Monday, November 29, 2010

The Business of Law

The billable hour may or may not be doomed but the debate on its fate misses one glaring point. Law Firms are not in the hours business; they’re in the matters business. All companies differentiate themselves on the quality of the product and the relative value of the product versus its cost. Law firms in fact compete on the quality of their matters and, to a growing extent, the efficiency with which those matters are produced. Lawyers may not like to think this way, but the delivery of legal services is not immune to the same economic realities experienced by manufacturing. It has just taken their customers longer to wake up to the fact. Pressures to source matter activities differently (e.g. e-discovery) are akin to looking for less expensive sources for certain components necessary to the completion of a tangible product.

I know of any number of law firms which have goals of being excellent businesses. As an industry, we all need to help them get there. If you start with the premise that Law Firms are matter manufacturers, we can see just how much work there is to do. As an industry, we have a dreadful understanding of how matters are produced. We cannot disaggregate matters into their component parts, and if we could, we cannot easily tell the cost of production for any of those components. We have no core understanding of how lawyers work. Initiatives like project management and process improvement would be obvious imperatives. Our systems would all be matter-centric (as opposed to lawyer-centric, client-centric, billing centric, etc.). Spend just 30 minutes thinking about it, and you’ll have a list as long as your arm!

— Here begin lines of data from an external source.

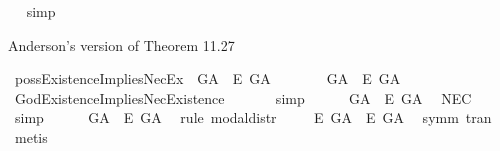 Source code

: \begin{isabellebody}
\ %
%
\isamarkupfalse%
\ simp%
%
%
%
\begin{isamarkuptext}%
Anderson's version of Theorem 11.27%
\end{isamarkuptext}\isamarkuptrue%
\isamarkupfalse%
\ possExistenceImpliesNecEx{\isacharcolon}\ {\isachardoublequoteopen}{\isasymlfloor}\isactrlbold {\isasymdiamond}\isactrlbold {\isasymexists}\ G\isactrlsup A\ \isactrlbold {\isasymrightarrow}\ \isactrlbold {\isasymbox}\isactrlbold {\isasymexists}\isactrlsup E\ G\isactrlsup A{\isasymrfloor}{\isachardoublequoteclose}\ %
\isanewline
%
%
%
\isamarkupfalse%
\ {\isacharminus}\isanewline
\ \ \isamarkupfalse%
\ {\isachardoublequoteopen}{\isasymlfloor}\isactrlbold {\isasymexists}\ G\isactrlsup A\ \isactrlbold {\isasymrightarrow}\ \isactrlbold {\isasymbox}\isactrlbold {\isasymexists}\isactrlsup E\ G\isactrlsup A{\isasymrfloor}{\isachardoublequoteclose}\ \isamarkupfalse%
\ GodExistenceImpliesNecExistence\ \isanewline
\ \ \ \ \isamarkupfalse%
\ simp\ %
\isanewline
\ \ \isamarkupfalse%
\ {\isachardoublequoteopen}{\isasymlfloor}\isactrlbold {\isasymbox}{\isacharparenleft}\isactrlbold {\isasymexists}\ G\isactrlsup A\ \isactrlbold {\isasymrightarrow}\ \isactrlbold {\isasymbox}\isactrlbold {\isasymexists}\isactrlsup E\ G\isactrlsup A{\isacharparenright}{\isasymrfloor}{\isachardoublequoteclose}\ \isamarkupfalse%
\ NEC\ \isamarkupfalse%
\ simp\isanewline
\ \ \isamarkupfalse%
\ {}{\isacharcolon}\ {\isachardoublequoteopen}{\isasymlfloor}\isactrlbold {\isasymdiamond}\isactrlbold {\isasymexists}\ G\isactrlsup A\ \isactrlbold {\isasymrightarrow}\ \isactrlbold {\isasymdiamond}\isactrlbold {\isasymbox}\isactrlbold {\isasymexists}\isactrlsup E\ G\isactrlsup A{\isasymrfloor}{\isachardoublequoteclose}\ \isamarkupfalse%
\ {\isacharparenleft}rule\ modal{\isacharunderscore}distr{\isacharparenright}\isanewline
\ \ \isamarkupfalse%
\ {}{\isacharcolon}\ {\isachardoublequoteopen}{\isasymlfloor}\isactrlbold {\isasymdiamond}\isactrlbold {\isasymbox}\isactrlbold {\isasymexists}\isactrlsup E\ G\isactrlsup A\ \isactrlbold {\isasymrightarrow}\ \isactrlbold {\isasymbox}\isactrlbold {\isasymexists}\isactrlsup E\ G\isactrlsup A{\isasymrfloor}{\isachardoublequoteclose}\ \isamarkupfalse%
\ symm\ tran\ \isamarkupfalse%
\ metis\isanewline

\end{isabellebody}
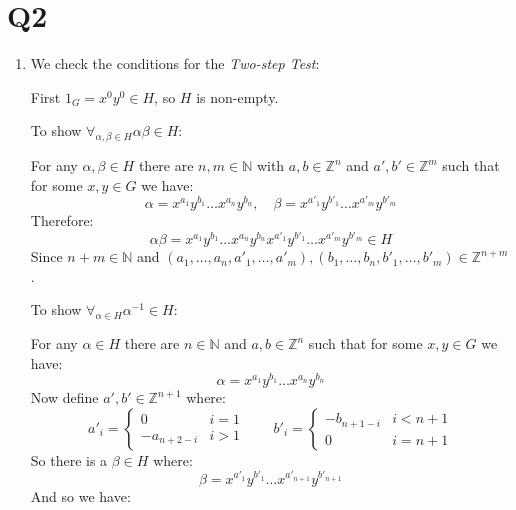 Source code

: \documentclass[a4paper, 11pt]{article}
\newcommand{\NN}{\mathbb{N}}
\newcommand{\ZZ}{\mathbb{Z}}
\begin{document}
\section*{Q2}
\begin{enumerate}[label=(\alph*)]
	\item 
	We check the conditions for the \textit{Two-step Test}:

	First $1_G=x^0y^0\in H$, so $H$ is non-empty.

	To show $\forall_{\alpha,\beta\in H}\alpha\beta\in H$:
	\begin{mdframed}
		For any $\alpha,\beta\in H$ there are $n,m\in\NN$ with $a,b\in\ZZ^n$ and $a',b'\in\ZZ^m$ such that for some $x,y\in G$ we have: 
		\[
			\alpha = x^{a_1}y^{b_1}\dots x^{a_n}y^{b_n},\quad
			\beta  = x^{a'_1}y^{b'_1}\dots x^{a'_m}y^{b'_m}	
		\]
		Therefore: 
		\[
			\alpha\beta = x^{a_1}y^{b_1}\dots x^{a_n}y^{b_n}x^{a'_1}y^{b'_1}\dots x^{a'_m}y^{b'_m}\in H	
		\]
		Since $n+m\in\NN$ and $(a_1,\dots,a_n,a'_1,\dots,a'_m),(b_1,\dots,b_n,b'_1,\dots,b'_m)\in\ZZ^{n+m}$.
	\end{mdframed}

	To show $\forall_{\alpha\in H}\alpha^{-1}\in H$:
	\begin{mdframed}
		For any $\alpha\in H$ there are $n\in\NN$ and $a,b\in\ZZ^n$ such that for some $x,y\in G$ we have: 
		\[
			\alpha = x^{a_1}y^{b_1}\dots x^{a_n}y^{b_n}
		\]
		Now define $a',b'\in\ZZ^{n+1}$ where: 
		\[
			a'_i = \begin{cases}
				0          & i=1  \\ 
				-a_{n+2-i} & i > 1
			\end{cases}
			\qquad b'_i = \begin{cases}
				-b_{n+1-i} & i < n + 1 \\
				0          & i = n + 1   
			\end{cases}
		\]
		So there is a $\beta\in H$ where: 
		\[
			\beta = x^{a'_1}y^{b'_1}\dots x^{a'_{n+1}}y^{b'_{n+1}}	
		\]
		And so we have:



\end{mdframed}
\end{enumerate}
\end{document}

In the end, the conundrum around alternative fees is easily understood in these terms. Customers are thinking in terms of matters – how to find the highest quality at the best (lowest, most predictable) price. The actual pricing mechanism is really just a question of structure. Law firms get this. They really do. Yet, they struggle because their business models and their supporting systems have all been built to deliver hours. Some firms have figured this out; those that do so best, first will have the rest of the market’s lunch. Don’t believe me? Think the Japanese auto industry of the 1970’s.